START Material for this task

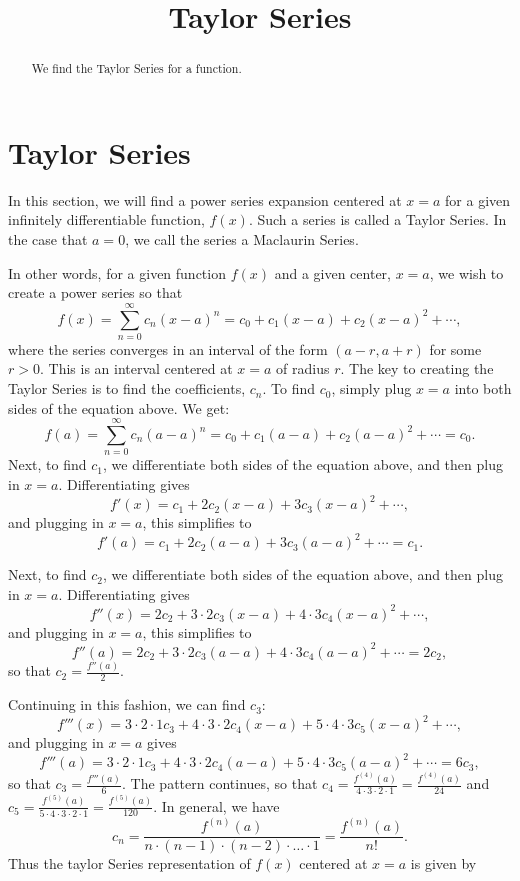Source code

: \documentclass{ximera}
\title{Taylor Series}
\begin{document}
\begin{abstract}
We find the Taylor Series for a function.
\end{abstract}

\maketitle

  
\section{Taylor Series}

In this section, we will find a power series expansion centered at $x = a$ for a given infinitely differentiable function, $f(x)$.
Such a series is called a Taylor Series.  In the case that $a = 0$, we call the series a Maclaurin Series.

In other words, for a given function $f(x)$ and a given center, $x = a$, we wish to create a power series so that
\[
f(x) = \sum_{n=0}^\infty c_n (x-a)^n = c_0 + c_1(x-a) + c_2(x-a)^2 + \cdots,
\]
where the series converges in an interval of the form $(a-r, a+r)$ for some $r >0$. This is an interval centered at $x = a$ of radius $r$.
The key to creating the Taylor Series is to find the coefficients, $c_n$.
To find $c_0$, simply plug $x = a$ into both sides of the equation above. We get:
\[
f(a) = \sum_{n=0}^\infty c_n (a-a)^n = c_0 + c_1(a-a) + c_2(a-a)^2 + \cdots = c_0.
\]
Next, to find $c_1$, we differentiate both sides of the equation above, and then plug in $x = a$.
Differentiating gives
\[
f'(x) = c_1 + 2c_2(x-a) + 3c_3(x-a)^2 + \cdots,
\]
and plugging in $x = a$, this simplifies to 
\[
f'(a) = c_1 + 2c_2(a-a) + 3c_3(a-a)^2 + \cdots = c_1.
\]

Next, to find $c_2$, we differentiate both sides of the equation above, and then plug in $x = a$.
Differentiating gives
\[
f''(x) = 2c_2 + 3\cdot 2 c_3(x-a) + 4\cdot 3 c_4(x-a)^2 + \cdots,
\]
and plugging in $x = a$, this simplifies to 
\[
f''(a) = 2c_2 + 3\cdot 2 c_3(a-a) + 4\cdot 3 c_4(a-a)^2 + \cdots = 2c_2,
\]
so that $c_2 = \frac{f''(a)}{2}$.

Continuing in this fashion, we can find $c_3$:
\[
f'''(x) = 3 \cdot 2 \cdot 1 c_3 + 4\cdot 3 \cdot 2 c_4 (x-a) + 5 \cdot 4 \cdot 3 c_5 (x-a)^2 + \cdots,
\]
and plugging in $x = a$ gives
\[
f'''(a) = 3 \cdot 2 \cdot 1 c_3 + 4\cdot 3 \cdot 2 c_4 (a-a) + 5 \cdot 4 \cdot 3 c_5 (a-a)^2 + \cdots = 6c_3,
\]
so that $c_3 = \frac{f'''(a)}{6}$.
The pattern continues, so that $c_4 = \frac{f^{(4)}(a)}{4\cdot 3 \cdot 2 \cdot 1} = \frac{f^{(4)}(a)}{24}$
and $c_5 = \frac{f^{(5)}(a)}{5\cdot 4 \cdot 3 \cdot 2 \cdot 1} = \frac{f^{(5)}(a)}{120}$.
In general, we have 
\[
c_n = \frac{f^{(n)}(a)}{n\cdot (n-1) \cdot (n-2) \cdot \dots \cdot 1} = \frac{f^{(n)}(a)}{n!}.
\]
Thus the taylor Series representation of $f(x)$ centered at $x = a$ is given by
\end{document}
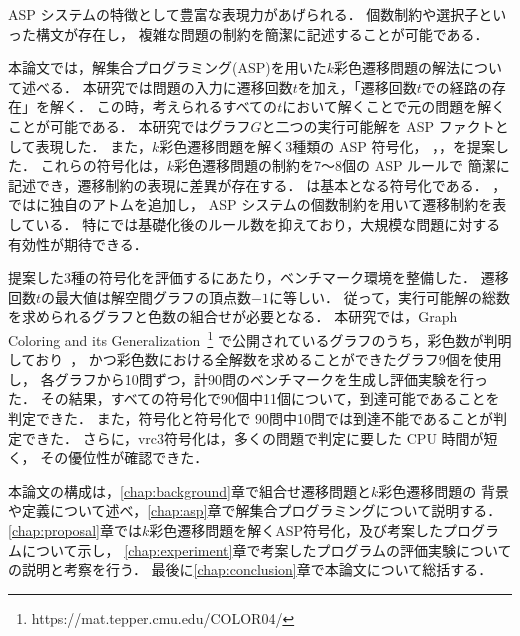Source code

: ASP システムの特徴として豊富な表現力があげられる．
個数制約や選択子といった構文が存在し，
複雑な問題の制約を簡潔に記述することが可能である．

本論文では，解集合プログラミング(ASP)を用いた$k$彩色遷移問題の解法について述べる．
本研究では問題の入力に遷移回数$t$を加え，「遷移回数$t$での経路の存在」を解く．
この時，考えられるすべての$t$において解くことで元の問題を解くことが可能である．
本研究ではグラフ$G$と二つの実行可能解を ASP ファクトとして表現した．
また，$k$彩色遷移問題を解く3種類の ASP 符号化，
，，を提案した．
これらの符号化は，$k$彩色遷移問題の制約を7〜8個の ASP ルールで
簡潔に記述でき，遷移制約の表現に差異が存在する．
は基本となる符号化である．
，ではに独自のアトムを追加し，
ASP システムの個数制約を用いて遷移制約を表している．
特にでは基礎化後のルール数を抑えており，大規模な問題に対する有効性が期待できる．

提案した3種の符号化を評価するにあたり，ベンチマーク環境を整備した．
遷移回数$t$の最大値は解空間グラフの頂点数$-1$に等しい．
従って，実行可能解の総数を求められるグラフと色数の組合せが必要となる．
本研究では，Graph Coloring and its Generalization~\footnote{https://mat.tepper.cmu.edu/COLOR04/}
で公開されているグラフのうち，彩色数が判明しており~\cite{DBLP:journals/constraints/TamuraTKB09}，
かつ彩色数における全解数を求めることができたグラフ9個を使用し，
各グラフから10問ずつ，計90問のベンチマークを生成し評価実験を行った．
その結果，すべての符号化で90個中11個について，到達可能であることを判定できた．
また，符号化と符号化で
90問中10問では到達不能であることが判定できた．
さらに，\textsf{vrc3}符号化は，多くの問題で判定に要した CPU 時間が短く，
その優位性が確認できた．

本論文の構成は，\ref{chap:background}章で組合せ遷移問題と$k$彩色遷移問題の
背景や定義について述べ，\ref{chap:asp}章で解集合プログラミングについて説明する．
\ref{chap:proposal}章では$k$彩色遷移問題を解くASP符号化，及び考案したプログラムについて示し，
\ref{chap:experiment}章で考案したプログラムの評価実験についての説明と考察を行う．
最後に\ref{chap:conclusion}章で本論文について総括する．

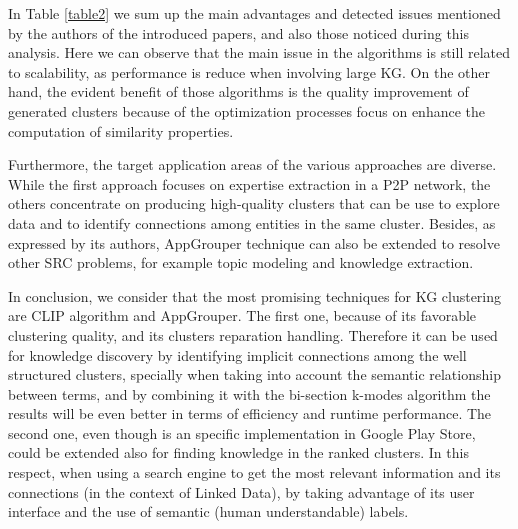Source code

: \documentclass[runningheads]{llncs}
\begin{document}
\medskip In Table \ref{table2} we sum up the main advantages and detected issues mentioned by the authors of the introduced papers, and also those noticed during this analysis. Here we can observe that the main issue in the algorithms is still related to scalability, as performance is reduce when involving large KG. On the other hand, the evident benefit of those algorithms is the quality improvement of generated clusters because of the optimization processes focus on enhance the computation of similarity properties.

Furthermore, the target application areas of the various approaches are diverse. While the first approach focuses on expertise extraction in a P2P network, the others concentrate on producing high-quality clusters that can be use to explore data and to identify connections among entities in the same cluster. Besides, as expressed by its authors, AppGrouper technique can also be extended to resolve other SRC problems, for example topic modeling and knowledge extraction.

In conclusion, we consider that the most promising techniques for KG clustering are CLIP algorithm and AppGrouper. The first one, because of its favorable clustering quality, and its clusters reparation handling. Therefore it can be used for knowledge discovery by identifying implicit connections among the well structured clusters, specially when taking into account the semantic relationship between terms, and by combining it with the bi-section k-modes algorithm the results will be even better in terms of efficiency and runtime performance. The second one, even though is an specific implementation in Google Play Store, could be extended also for finding knowledge in the ranked clusters. In this respect, when using a search engine to get the most relevant information and its connections (in the context of Linked Data), by taking advantage of its user interface and the use of semantic (human understandable) labels.
\end{document}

END Material for this task

- What the task asks -
Pictures are to be omitted; otherwise, write out the data exactly as it appears.

- Answer -
Source code

: \documentclass{ximera}
\title{Taylor Series}
\begin{document}
\begin{abstract}
We find the Taylor Series for a function.
\end{abstract}

\maketitle

  
\section{Taylor Series}

In this section, we will find a power series expansion centered at $x = a$ for a given infinitely differentiable function, $f(x)$.
Such a series is called a Taylor Series.  In the case that $a = 0$, we call the series a Maclaurin Series.

In other words, for a given function $f(x)$ and a given center, $x = a$, we wish to create a power series so that
\[
f(x) = \sum_{n=0}^\infty c_n (x-a)^n = c_0 + c_1(x-a) + c_2(x-a)^2 + \cdots,
\]
where the series converges in an interval of the form $(a-r, a+r)$ for some $r >0$. This is an interval centered at $x = a$ of radius $r$.
The key to creating the Taylor Series is to find the coefficients, $c_n$.
To find $c_0$, simply plug $x = a$ into both sides of the equation above. We get:
\[
f(a) = \sum_{n=0}^\infty c_n (a-a)^n = c_0 + c_1(a-a) + c_2(a-a)^2 + \cdots = c_0.
\]
Next, to find $c_1$, we differentiate both sides of the equation above, and then plug in $x = a$.
Differentiating gives
\[
f'(x) = c_1 + 2c_2(x-a) + 3c_3(x-a)^2 + \cdots,
\]
and plugging in $x = a$, this simplifies to 
\[
f'(a) = c_1 + 2c_2(a-a) + 3c_3(a-a)^2 + \cdots = c_1.
\]

Next, to find $c_2$, we differentiate both sides of the equation above, and then plug in $x = a$.
Differentiating gives
\[
f''(x) = 2c_2 + 3\cdot 2 c_3(x-a) + 4\cdot 3 c_4(x-a)^2 + \cdots,
\]
and plugging in $x = a$, this simplifies to 
\[
f''(a) = 2c_2 + 3\cdot 2 c_3(a-a) + 4\cdot 3 c_4(a-a)^2 + \cdots = 2c_2,
\]
so that $c_2 = \frac{f''(a)}{2}$.

Continuing in this fashion, we can find $c_3$:
\[
f'''(x) = 3 \cdot 2 \cdot 1 c_3 + 4\cdot 3 \cdot 2 c_4 (x-a) + 5 \cdot 4 \cdot 3 c_5 (x-a)^2 + \cdots,
\]
and plugging in $x = a$ gives
\[
f'''(a) = 3 \cdot 2 \cdot 1 c_3 + 4\cdot 3 \cdot 2 c_4 (a-a) + 5 \cdot 4 \cdot 3 c_5 (a-a)^2 + \cdots = 6c_3,
\]
so that $c_3 = \frac{f'''(a)}{6}$.
The pattern continues, so that $c_4 = \frac{f^{(4)}(a)}{4\cdot 3 \cdot 2 \cdot 1} = \frac{f^{(4)}(a)}{24}$
and $c_5 = \frac{f^{(5)}(a)}{5\cdot 4 \cdot 3 \cdot 2 \cdot 1} = \frac{f^{(5)}(a)}{120}$.
In general, we have 
\[
c_n = \frac{f^{(n)}(a)}{n\cdot (n-1) \cdot (n-2) \cdot \dots \cdot 1} = \frac{f^{(n)}(a)}{n!}.
\]
Thus the taylor Series representation of $f(x)$ centered at $x = a$ is given by
\end{document}
Source code

: ASP システムの特徴として豊富な表現力があげられる．
個数制約や選択子といった構文が存在し，
複雑な問題の制約を簡潔に記述することが可能である．

本論文では，解集合プログラミング(ASP)を用いた$k$彩色遷移問題の解法について述べる．
本研究では問題の入力に遷移回数$t$を加え，「遷移回数$t$での経路の存在」を解く．
この時，考えられるすべての$t$において解くことで元の問題を解くことが可能である．
本研究ではグラフ$G$と二つの実行可能解を ASP ファクトとして表現した．
また，$k$彩色遷移問題を解く3種類の ASP 符号化，
，，を提案した．
これらの符号化は，$k$彩色遷移問題の制約を7〜8個の ASP ルールで
簡潔に記述でき，遷移制約の表現に差異が存在する．
は基本となる符号化である．
，ではに独自のアトムを追加し，
ASP システムの個数制約を用いて遷移制約を表している．
特にでは基礎化後のルール数を抑えており，大規模な問題に対する有効性が期待できる．

提案した3種の符号化を評価するにあたり，ベンチマーク環境を整備した．
遷移回数$t$の最大値は解空間グラフの頂点数$-1$に等しい．
従って，実行可能解の総数を求められるグラフと色数の組合せが必要となる．
本研究では，Graph Coloring and its Generalization~\footnote{https://mat.tepper.cmu.edu/COLOR04/}
で公開されているグラフのうち，彩色数が判明しており~\cite{DBLP:journals/constraints/TamuraTKB09}，
かつ彩色数における全解数を求めることができたグラフ9個を使用し，
各グラフから10問ずつ，計90問のベンチマークを生成し評価実験を行った．
その結果，すべての符号化で90個中11個について，到達可能であることを判定できた．
また，符号化と符号化で
90問中10問では到達不能であることが判定できた．
さらに，\textsf{vrc3}符号化は，多くの問題で判定に要した CPU 時間が短く，
その優位性が確認できた．

本論文の構成は，\ref{chap:background}章で組合せ遷移問題と$k$彩色遷移問題の
背景や定義について述べ，\ref{chap:asp}章で解集合プログラミングについて説明する．
\ref{chap:proposal}章では$k$彩色遷移問題を解くASP符号化，及び考案したプログラムについて示し，
\ref{chap:experiment}章で考案したプログラムの評価実験についての説明と考察を行う．
最後に\ref{chap:conclusion}章で本論文について総括する．

Source code

: \documentclass[runningheads]{llncs}
\begin{document}
\medskip In Table \ref{table2} we sum up the main advantages and detected issues mentioned by the authors of the introduced papers, and also those noticed during this analysis. Here we can observe that the main issue in the algorithms is still related to scalability, as performance is reduce when involving large KG. On the other hand, the evident benefit of those algorithms is the quality improvement of generated clusters because of the optimization processes focus on enhance the computation of similarity properties.

Furthermore, the target application areas of the various approaches are diverse. While the first approach focuses on expertise extraction in a P2P network, the others concentrate on producing high-quality clusters that can be use to explore data and to identify connections among entities in the same cluster. Besides, as expressed by its authors, AppGrouper technique can also be extended to resolve other SRC problems, for example topic modeling and knowledge extraction.

In conclusion, we consider that the most promising techniques for KG clustering are CLIP algorithm and AppGrouper. The first one, because of its favorable clustering quality, and its clusters reparation handling. Therefore it can be used for knowledge discovery by identifying implicit connections among the well structured clusters, specially when taking into account the semantic relationship between terms, and by combining it with the bi-section k-modes algorithm the results will be even better in terms of efficiency and runtime performance. The second one, even though is an specific implementation in Google Play Store, could be extended also for finding knowledge in the ranked clusters. In this respect, when using a search engine to get the most relevant information and its connections (in the context of Linked Data), by taking advantage of its user interface and the use of semantic (human understandable) labels.
\end{document}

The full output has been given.